Selbst im „Public Sector“ zeigt sich hier Zersplitterung: Jede Kommune verarbeitet sensible personenbezogene Daten. Aber sollte auch jede Kommune Mittel, Know-how und Prozesse aufbringen, um dafür eine angemessene IT-Sicherheitsarchitektur selbst zu definieren, auszuschreiben, zu beschaffen und dann nachhaltig zu implementieren, um letztlich zentral beschriebene Mindestanforderungen zu erfüllen? Schon der Bund gibt für IT etwas über eine Milliarde Euro aus – die Ausgaben von Ländern und Kommunen liegen deutschlandweit bei rund 30 Milliarden Euro. Der Koalitionsvertrag der letzten Legislaturperiode geht von einem Zielwert von 10 % der IT-Ausgaben für die Sicherheit aus. Wie viel mehr ließe sich damit wohl erreichen, wenn man Synergieeffekte zwischen verschiedenen Behörden und Organisationseinheiten erschließen würde?

Konkurrenz durch Kollegen

Allein im Raum Koblenz bis Köln sind mit vielen sicherheitsrelevanten Stellen der Bundeswehr, dem BSI, dem Bundesamt für Verfassungsschutz, der Bundespolizei sowie der operativen IT einiger Bundesbehörden schon so viele Organisationen angesiedelt, die IT-Sicherheit wirklich ernst nehmen, dass nicht nur mit den vielen privatwirtschaftlichen Unternehmen am Arbeitsmarkt ein Wettbewerb um Mitarbeiter entsteht. Warum kann man sich nicht zusammentun und „das Beste von allem“ gemeinsam entwickeln und so im Sinne einer gemeinsamen IT-Sicherheitsarchitektur Kosten sparen und Ressourcen (inkl. Know-how) schonen?!

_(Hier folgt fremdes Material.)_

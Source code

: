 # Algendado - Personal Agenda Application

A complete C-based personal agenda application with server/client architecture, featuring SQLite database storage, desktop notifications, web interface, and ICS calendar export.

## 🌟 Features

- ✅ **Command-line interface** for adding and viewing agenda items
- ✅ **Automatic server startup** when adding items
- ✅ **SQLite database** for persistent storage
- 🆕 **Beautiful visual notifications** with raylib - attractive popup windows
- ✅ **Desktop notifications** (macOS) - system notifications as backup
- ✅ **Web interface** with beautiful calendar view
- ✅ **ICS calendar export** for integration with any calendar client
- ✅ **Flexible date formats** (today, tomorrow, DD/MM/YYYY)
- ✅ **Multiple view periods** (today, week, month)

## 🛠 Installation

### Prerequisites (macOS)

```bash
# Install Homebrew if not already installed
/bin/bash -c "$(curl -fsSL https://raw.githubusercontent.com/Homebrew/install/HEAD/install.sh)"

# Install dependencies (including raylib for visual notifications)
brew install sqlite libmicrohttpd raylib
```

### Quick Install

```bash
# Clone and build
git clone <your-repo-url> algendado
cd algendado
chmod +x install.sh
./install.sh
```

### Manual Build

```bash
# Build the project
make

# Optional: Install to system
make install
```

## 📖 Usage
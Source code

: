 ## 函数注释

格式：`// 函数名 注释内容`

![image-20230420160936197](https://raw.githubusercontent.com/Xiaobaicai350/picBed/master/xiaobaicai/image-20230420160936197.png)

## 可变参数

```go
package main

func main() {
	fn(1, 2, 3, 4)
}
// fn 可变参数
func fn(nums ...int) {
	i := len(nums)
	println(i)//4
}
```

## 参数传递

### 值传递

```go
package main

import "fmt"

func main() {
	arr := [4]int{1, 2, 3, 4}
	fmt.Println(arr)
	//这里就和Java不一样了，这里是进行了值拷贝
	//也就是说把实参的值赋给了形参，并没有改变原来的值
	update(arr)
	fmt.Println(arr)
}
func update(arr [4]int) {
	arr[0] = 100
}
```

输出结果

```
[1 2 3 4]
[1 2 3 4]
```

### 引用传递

Plakativ gesprochen, fehlt für ein solches Vorgehen jedoch nicht nur das Vertrauen zwischen verschiedenen Organisationen untereinander, sondern zum Teil sogar das Vertrauen zwischen zwei Standorten oder Bereichen der gleichen Organisation. Darüber hinaus gibt es keine etablierte Basis und Prozesse, die eine gemeinsame Planung und Umsetzung ermöglichen würden.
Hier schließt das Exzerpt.